We conducted this audit to determine whether R1 is performing its abovementioned services in accordance with its FDNY contract.

Audit Findings and Conclusion

R1 generally adhered to its contractual requirements related to ambulance transport invoicing and collection services. Our review of a sample of 254 records from HEMS for transports occurring in Fiscal Year 2018 found that R1 appropriately created and billed patient accounts for those ambulance transports. Specifically, we found that R1 billed amounts at the correct level of service, for the provision of oxygen, and for mileage, and that it made timely submissions of claims and invoices to insurance companies and self-payers, respectively, in accordance with the provisions of the contract.

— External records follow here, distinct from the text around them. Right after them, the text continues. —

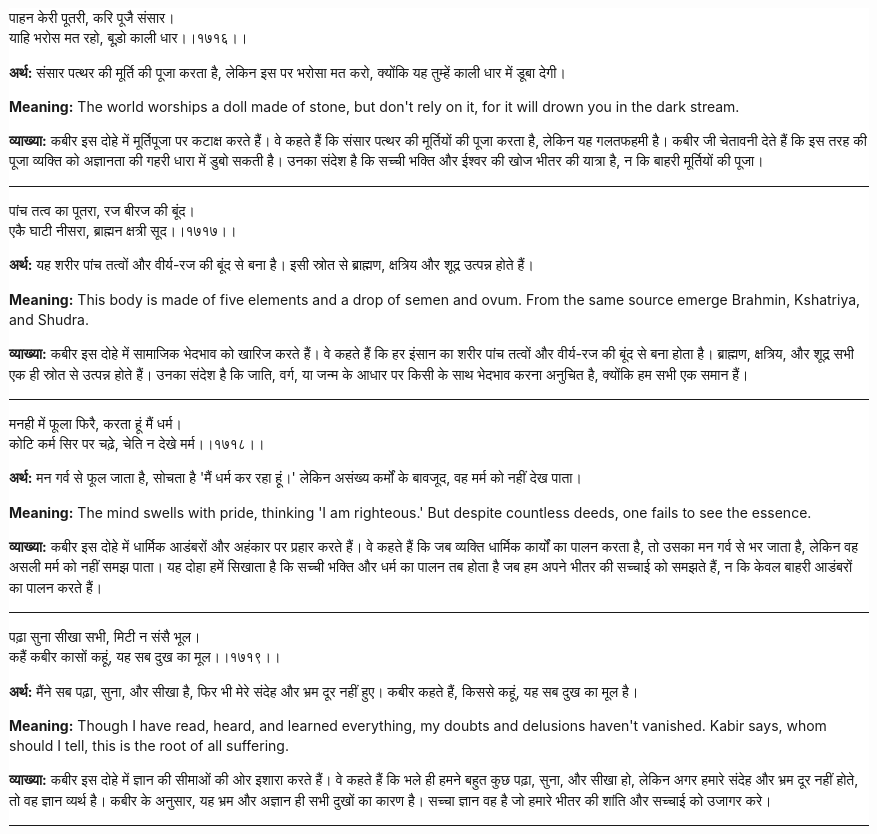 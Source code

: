 
पाहन केरी पूतरी, करि पूजै संसार।\
याहि भरोस मत रहो, बूड़ो काली धार।।१७१६।।

**अर्थ:** संसार पत्थर की मूर्ति की पूजा करता है, लेकिन इस पर भरोसा मत करो, क्योंकि यह तुम्हें काली धार में डूबा देगी।

**Meaning:** The world worships a doll made of stone, but don't rely on it, for it will drown you in the dark stream.

**व्याख्या:** कबीर इस दोहे में मूर्तिपूजा पर कटाक्ष करते हैं। वे कहते हैं कि संसार पत्थर की मूर्तियों की पूजा करता है, लेकिन यह गलतफहमी है। कबीर जी चेतावनी देते हैं कि इस तरह की पूजा व्यक्ति को अज्ञानता की गहरी धारा में डुबो सकती है। उनका संदेश है कि सच्ची भक्ति और ईश्वर की खोज भीतर की यात्रा है, न कि बाहरी मूर्तियों की पूजा।

---

पांच तत्‍व का पूतरा, रज बीरज की बूंद।\
एकै घाटी नीसरा, ब्राह्मन क्षत्री सूद।।१७१७।।

**अर्थ:** यह शरीर पांच तत्वों और वीर्य-रज की बूंद से बना है। इसी स्रोत से ब्राह्मण, क्षत्रिय और शूद्र उत्पन्न होते हैं।

**Meaning:** This body is made of five elements and a drop of semen and ovum. From the same source emerge Brahmin, Kshatriya, and Shudra.

**व्याख्या:** कबीर इस दोहे में सामाजिक भेदभाव को खारिज करते हैं। वे कहते हैं कि हर इंसान का शरीर पांच तत्वों और वीर्य-रज की बूंद से बना होता है। ब्राह्मण, क्षत्रिय, और शूद्र सभी एक ही स्रोत से उत्पन्न होते हैं। उनका संदेश है कि जाति, वर्ग, या जन्म के आधार पर किसी के साथ भेदभाव करना अनुचित है, क्योंकि हम सभी एक समान हैं।

---

मनही में फूला फिरै, करता हूं मैं धर्म।\
कोटि कर्म सिर पर चढ़े, चेति न देखे मर्म।।१७१८।।

**अर्थ:** मन गर्व से फूल जाता है, सोचता है 'मैं धर्म कर रहा हूं।' लेकिन असंख्य कर्मों के बावजूद, वह मर्म को नहीं देख पाता।

**Meaning:** The mind swells with pride, thinking 'I am righteous.' But despite countless deeds, one fails to see the essence.

**व्याख्या:** कबीर इस दोहे में धार्मिक आडंबरों और अहंकार पर प्रहार करते हैं। वे कहते हैं कि जब व्यक्ति धार्मिक कार्यों का पालन करता है, तो उसका मन गर्व से भर जाता है, लेकिन वह असली मर्म को नहीं समझ पाता। यह दोहा हमें सिखाता है कि सच्ची भक्ति और धर्म का पालन तब होता है जब हम अपने भीतर की सच्चाई को समझते हैं, न कि केवल बाहरी आडंबरों का पालन करते हैं।

---

पढ़ा सुना सीखा सभी, मिटी न संसै भूल।\
कहैं कबीर कासों कहूं, यह सब दुख का मूल।।१७१९।।

**अर्थ:** मैंने सब पढ़ा, सुना, और सीखा है, फिर भी मेरे संदेह और भ्रम दूर नहीं हुए। कबीर कहते हैं, किससे कहूं, यह सब दुख का मूल है।

**Meaning:** Though I have read, heard, and learned everything, my doubts and delusions haven't vanished. Kabir says, whom should I tell, this is the root of all suffering.

**व्याख्या:** कबीर इस दोहे में ज्ञान की सीमाओं की ओर इशारा करते हैं। वे कहते हैं कि भले ही हमने बहुत कुछ पढ़ा, सुना, और सीखा हो, लेकिन अगर हमारे संदेह और भ्रम दूर नहीं होते, तो वह ज्ञान व्यर्थ है। कबीर के अनुसार, यह भ्रम और अज्ञान ही सभी दुखों का कारण है। सच्चा ज्ञान वह है जो हमारे भीतर की शांति और सच्चाई को उजागर करे।

---
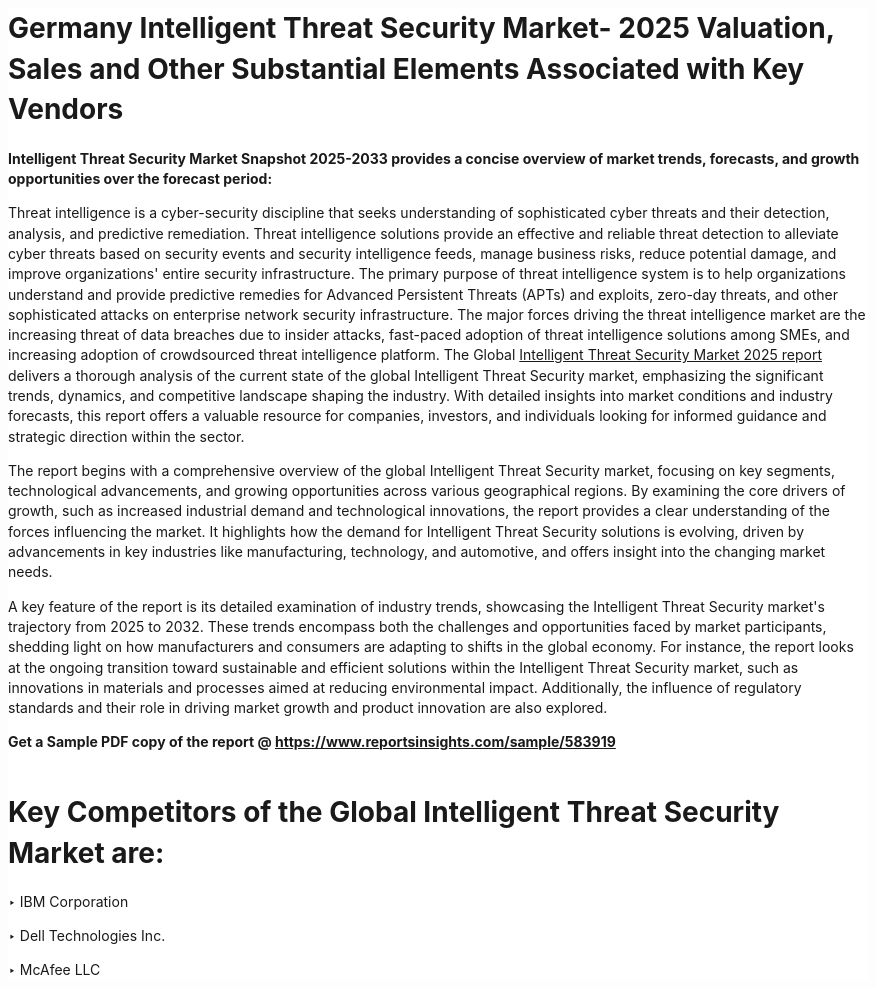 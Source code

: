 # Germany Intelligent Threat Security Market- 2025 Valuation, Sales and Other Substantial Elements Associated with Key Vendors

<strong>Intelligent Threat Security Market Snapshot 2025-2033 provides a concise overview of market trends, forecasts, and growth opportunities over the forecast period:</strong>

Threat intelligence is a cyber-security discipline that seeks understanding of sophisticated cyber threats and their detection, analysis, and predictive remediation. Threat intelligence solutions provide an effective and reliable threat detection to alleviate cyber threats based on security events and security intelligence feeds, manage business risks, reduce potential damage, and improve organizations' entire security infrastructure. The primary purpose of threat intelligence system is to help organizations understand and provide predictive remedies for Advanced Persistent Threats (APTs) and exploits, zero-day threats, and other sophisticated attacks on enterprise network security infrastructure. The major forces driving the threat intelligence market are the increasing threat of data breaches due to insider attacks, fast-paced adoption of threat intelligence solutions among SMEs, and increasing adoption of crowdsourced threat intelligence platform. The Global <a href=https://www.reportsinsights.com/sample/583919>Intelligent Threat Security Market 2025 report</a> delivers a thorough analysis of the current state of the global Intelligent Threat Security market, emphasizing the significant trends, dynamics, and competitive landscape shaping the industry. With detailed insights into market conditions and industry forecasts, this report offers a valuable resource for companies, investors, and individuals looking for informed guidance and strategic direction within the sector.

The report begins with a comprehensive overview of the global Intelligent Threat Security market, focusing on key segments, technological advancements, and growing opportunities across various geographical regions. By examining the core drivers of growth, such as increased industrial demand and technological innovations, the report provides a clear understanding of the forces influencing the market. It highlights how the demand for Intelligent Threat Security solutions is evolving, driven by advancements in key industries like manufacturing, technology, and automotive, and offers insight into the changing market needs.

A key feature of the report is its detailed examination of industry trends, showcasing the Intelligent Threat Security market's trajectory from 2025 to 2032. These trends encompass both the challenges and opportunities faced by market participants, shedding light on how manufacturers and consumers are adapting to shifts in the global economy. For instance, the report looks at the ongoing transition toward sustainable and efficient solutions within the Intelligent Threat Security market, such as innovations in materials and processes aimed at reducing environmental impact. Additionally, the influence of regulatory standards and their role in driving market growth and product innovation are also explored.

<strong>Get a Sample PDF copy of the report @ <a href=https://www.reportsinsights.com/sample/583919>https://www.reportsinsights.com/sample/583919</a></strong>

# <strong>Key Competitors of the Global Intelligent Threat Security Market are:</strong>

‣ IBM Corporation

‣ Dell Technologies Inc.

‣ McAfee LLC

However, the audit identified several errors that indicate areas of weakness in R1’s and FDNY’s procedures that should be strengthened. Specifically, we found that R1 incorrectly applied three patients’ payments by paper check to the wrong patients’ accounts. Compounding two of those three errors, R1 inappropriately referred one paying patient’s account to R1’s collection attorneys and erroneously invoiced another patient for a charge the patient had already paid, resulting in a double-payment.

We also found that FDNY’s HEMS did not timely export 213 ePCRs to R1’s billing system, a failure that FDNY discovered as a result of our audit—21 months after EMS delivered the associated services. The late discovery that the 213 service-records had not been imported into R1’s system foreclosed FDNY’s opportunity to have R1 bill $153,844 for 165 of those service-records, all involving ambulance transports, because FDNY deems such charges billable for only one year from the date of service.

Audit Recommendations

Based on the audit findings, we make the following five recommendations:

FDNY should:

  1. Institute policies and procedures to ensure, and document R1’s written confirmation, that all ePCRs are successfully and timely exported from HEMS into R1’s billing system.
  2. Update its policies to include criteria for processing of accounts that were exported and/or imported outside of the timely filing period.
  3. Ensure that R1 continues to perform its due diligence in accordance with the Contract to determine the patients’ demographics in any instance in which they are missing from the ePCRs.
  4. Ensure that R1 develops a review and quality assurance protocol to ensure that it applies payments received in paper check form to the correct accounts.
  5. Ensure that R1 reviews and compares the daily receipt import volume of ePCRs in its billing system with FDNY’s daily export volume from HEMS to determine whether all ePCRs recorded in HEMS were successfully transferred to R1.

Agency Response

In its response, FDNY officials agreed with all five of the audit’s recommendations and stated they have “already taken steps to implement some of them.”

[1] The electronic Pre-hospital Care Report (“EPCR”) is a document to be used by FDNY personnel whenever an ambulance responds to a call and patient contact is made.